Similarity – both models allow residential customers to choose electrification, hydrogen or biomethane if the right economic choice for the customer.
Difference – Net Zero vs Absolute Zero
The Climateworks model appears to seek to achieve absolute zero for residential energy customers in its scenarios (Figure 4-15). The ACIL Allen model sought to achieve net zero by 2050 defined via a carbon budget and an allowance for a small volume of high-cost carbon offsets from 2050 onwards (Carbon budgets section on page 15-16). This resulted in the ACIL Allen model choosing 25PJpa (30% of available offsets) worth of high-cost carbon offsets from 2050 onwards in place of additional electrification or renewable gas uptake. Residential customers were not provided this option in the Climateworks model.
Difference – targeting net zero by allowing limited carbon offsets from 2050 onward allowed the ACIL Allen model to choose to keep residents on natural gas while applying high-cost offsets instead of introducing more electrification, hydrogen or biomethane.

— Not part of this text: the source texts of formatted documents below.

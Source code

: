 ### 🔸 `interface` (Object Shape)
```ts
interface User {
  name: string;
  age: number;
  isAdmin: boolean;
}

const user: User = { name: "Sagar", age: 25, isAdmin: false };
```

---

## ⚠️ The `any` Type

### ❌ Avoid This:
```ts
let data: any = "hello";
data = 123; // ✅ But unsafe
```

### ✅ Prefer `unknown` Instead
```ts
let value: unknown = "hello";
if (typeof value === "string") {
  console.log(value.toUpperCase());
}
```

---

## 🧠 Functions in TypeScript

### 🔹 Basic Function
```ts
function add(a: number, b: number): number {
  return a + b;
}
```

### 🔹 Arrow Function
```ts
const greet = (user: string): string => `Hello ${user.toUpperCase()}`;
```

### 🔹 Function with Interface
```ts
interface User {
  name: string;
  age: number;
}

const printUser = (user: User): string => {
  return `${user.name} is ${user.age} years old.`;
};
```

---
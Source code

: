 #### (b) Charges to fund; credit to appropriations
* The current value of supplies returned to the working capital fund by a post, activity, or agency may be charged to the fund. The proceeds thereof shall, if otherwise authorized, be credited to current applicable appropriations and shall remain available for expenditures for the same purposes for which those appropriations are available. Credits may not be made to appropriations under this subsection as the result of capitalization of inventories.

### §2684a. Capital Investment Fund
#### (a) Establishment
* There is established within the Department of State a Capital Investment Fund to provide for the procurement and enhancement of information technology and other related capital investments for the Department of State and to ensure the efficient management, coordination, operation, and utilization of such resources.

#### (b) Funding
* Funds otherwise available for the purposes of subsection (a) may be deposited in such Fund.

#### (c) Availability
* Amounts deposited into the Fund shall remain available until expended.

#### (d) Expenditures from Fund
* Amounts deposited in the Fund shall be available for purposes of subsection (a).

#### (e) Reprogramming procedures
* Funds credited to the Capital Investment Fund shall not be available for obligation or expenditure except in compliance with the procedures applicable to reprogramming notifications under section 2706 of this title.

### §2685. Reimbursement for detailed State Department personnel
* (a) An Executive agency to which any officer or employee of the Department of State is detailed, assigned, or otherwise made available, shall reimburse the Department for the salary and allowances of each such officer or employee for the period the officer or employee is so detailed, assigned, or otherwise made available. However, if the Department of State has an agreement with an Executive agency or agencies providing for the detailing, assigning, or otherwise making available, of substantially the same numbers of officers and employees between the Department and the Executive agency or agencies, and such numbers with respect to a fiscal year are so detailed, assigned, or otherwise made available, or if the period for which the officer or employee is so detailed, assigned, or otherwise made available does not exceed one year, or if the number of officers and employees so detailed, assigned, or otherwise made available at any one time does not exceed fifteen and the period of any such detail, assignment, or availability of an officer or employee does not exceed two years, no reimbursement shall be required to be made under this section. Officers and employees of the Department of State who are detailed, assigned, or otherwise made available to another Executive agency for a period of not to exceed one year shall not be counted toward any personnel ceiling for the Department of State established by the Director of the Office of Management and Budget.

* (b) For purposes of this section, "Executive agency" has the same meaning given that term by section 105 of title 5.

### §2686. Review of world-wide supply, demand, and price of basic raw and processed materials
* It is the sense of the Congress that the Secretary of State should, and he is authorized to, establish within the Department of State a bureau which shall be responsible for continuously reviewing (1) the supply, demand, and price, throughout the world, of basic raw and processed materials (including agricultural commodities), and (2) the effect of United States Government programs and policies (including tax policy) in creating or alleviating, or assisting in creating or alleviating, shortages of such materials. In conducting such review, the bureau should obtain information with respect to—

Similarity – Hydrogen cost
Relative to other scenarios in the study, the Climateworks Hydrogen Export scenario assumes lower hydrogen costs driven by greater technology uptake by the export sector (Figure 2-1). Similarly, ACIL Allen’s High Hydrogen scenario simply assumed that hydrogen was 20% cheaper than in the study’s core scenarios (Table 3.1).
Similarity – both models similarly introduce substantial volumes of hydrogen in decarbonising residential gas supply due to cost-reducing assumptions. This demonstrates overall alignment between model functionality when assumptions are more aligned.
Similarity – Hydrogen appliances
Both the Climateworks Hydrogen Export and all ACIL Allen High Hydrogen scenarios assume availability of 100% hydrogen appliances. This aligns with work undertaken by Standards Australia to integrate international 100% hydrogen appliance standards into their suite of Australian standards.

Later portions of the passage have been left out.